In early 2016, my partner suggested we watch Gilmore Girls. It was a show he enjoyed when he was younger and he thought it would be my cup of tea. He was right, I loved it, and we finished watching the original show just in time to catch the reboot when it landed on Netflix in late November. Watching the original and the reboot so close together had its benefits: I didn’t have to wait eight years for the reboot like other suckers for starters, but it made some “issues” the new episodes have glaringly obvious. So, looking back, here’s my five suggestions to show creator Amy Sherman-Palladino that would have made Gilmore Girls: A Year in the Life a little less jarring.
The Opening Credits
One of the iconic parts of Gilmore Girls is the opening sequence. Carol King’s ‘Where You Lead” was beloved and set the tone for the episodes. It was cut in A Year in the Life in favour of… nothing really. The theme song with a new round of title clips would have tied the new shows better with the original and given it a nice sense of continuity.
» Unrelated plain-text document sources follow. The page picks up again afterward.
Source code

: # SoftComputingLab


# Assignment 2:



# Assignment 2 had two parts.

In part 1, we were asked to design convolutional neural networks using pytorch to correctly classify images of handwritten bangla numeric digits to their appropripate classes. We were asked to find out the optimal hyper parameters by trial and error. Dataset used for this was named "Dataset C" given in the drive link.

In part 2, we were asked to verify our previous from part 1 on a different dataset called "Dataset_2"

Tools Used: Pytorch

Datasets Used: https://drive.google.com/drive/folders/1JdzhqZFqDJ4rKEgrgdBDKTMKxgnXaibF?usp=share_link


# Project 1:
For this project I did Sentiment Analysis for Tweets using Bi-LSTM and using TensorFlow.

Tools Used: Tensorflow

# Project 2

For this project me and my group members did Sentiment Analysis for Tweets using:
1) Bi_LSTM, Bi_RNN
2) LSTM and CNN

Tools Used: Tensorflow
One of the most cringeworthy scenes in the first instalment, Fall, involves Lorelai being forced by her mother to share a memory about her late father at his funeral. The only things she can think of are the time her father neglected her and a time he walked in on her having sex. In the original series, Lorelai and Richard’s relationship always had a fondness and respect, and this had none. It would have been far more in keeping with the character if she had shared something she genuinely thought was funny (like when Richard joined the barbershop quartet when he and Emily split up) and unwittingly upset her mother for bringing up the separation. This just seemed clumsy and out of character.
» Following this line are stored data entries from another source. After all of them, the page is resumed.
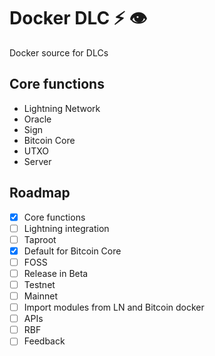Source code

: # Docker DLC ⚡ 👁️

Docker source for DLCs

## Core functions

- Lightning Network
- Oracle
- Sign
- Bitcoin Core
- UTXO
- Server

## Roadmap

- [x] Core functions
- [ ] Lightning integration
- [ ] Taproot
- [x] Default for Bitcoin Core
- [ ] FOSS
- [ ] Release in Beta
- [ ] Testnet
- [ ] Mainnet
- [ ] Import modules from LN and Bitcoin docker
- [ ] APIs
- [ ] RBF
- [ ] Feedback 
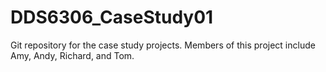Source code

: # DDS6306_CaseStudy01
Git repository for the case study projects. Members of this project include Amy, Andy, Richard, and Tom.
During A Year in the Life, Lorelai is convinced to attend counselling with her mother to try and repair their relationship. It’s awkward, but in a fit of rage, Emily reveals that part of the reason she is angry is because Lorelai sent her a horrible letter years ago. Lorelai denies this and then… it is never spoken of again. We never find out if Lorelai wrote it, or if she wrote it in anger, never intending to send it, or if it was written by Christopher to punish her, not a sausage. It is dropped in our laps like a major plot point then never resolved – and it’s annoyingly because I REALLY want to know about the letter! Taking some time to explain it might have added a bit more depth to the show’s most complex mother/daughter relationship.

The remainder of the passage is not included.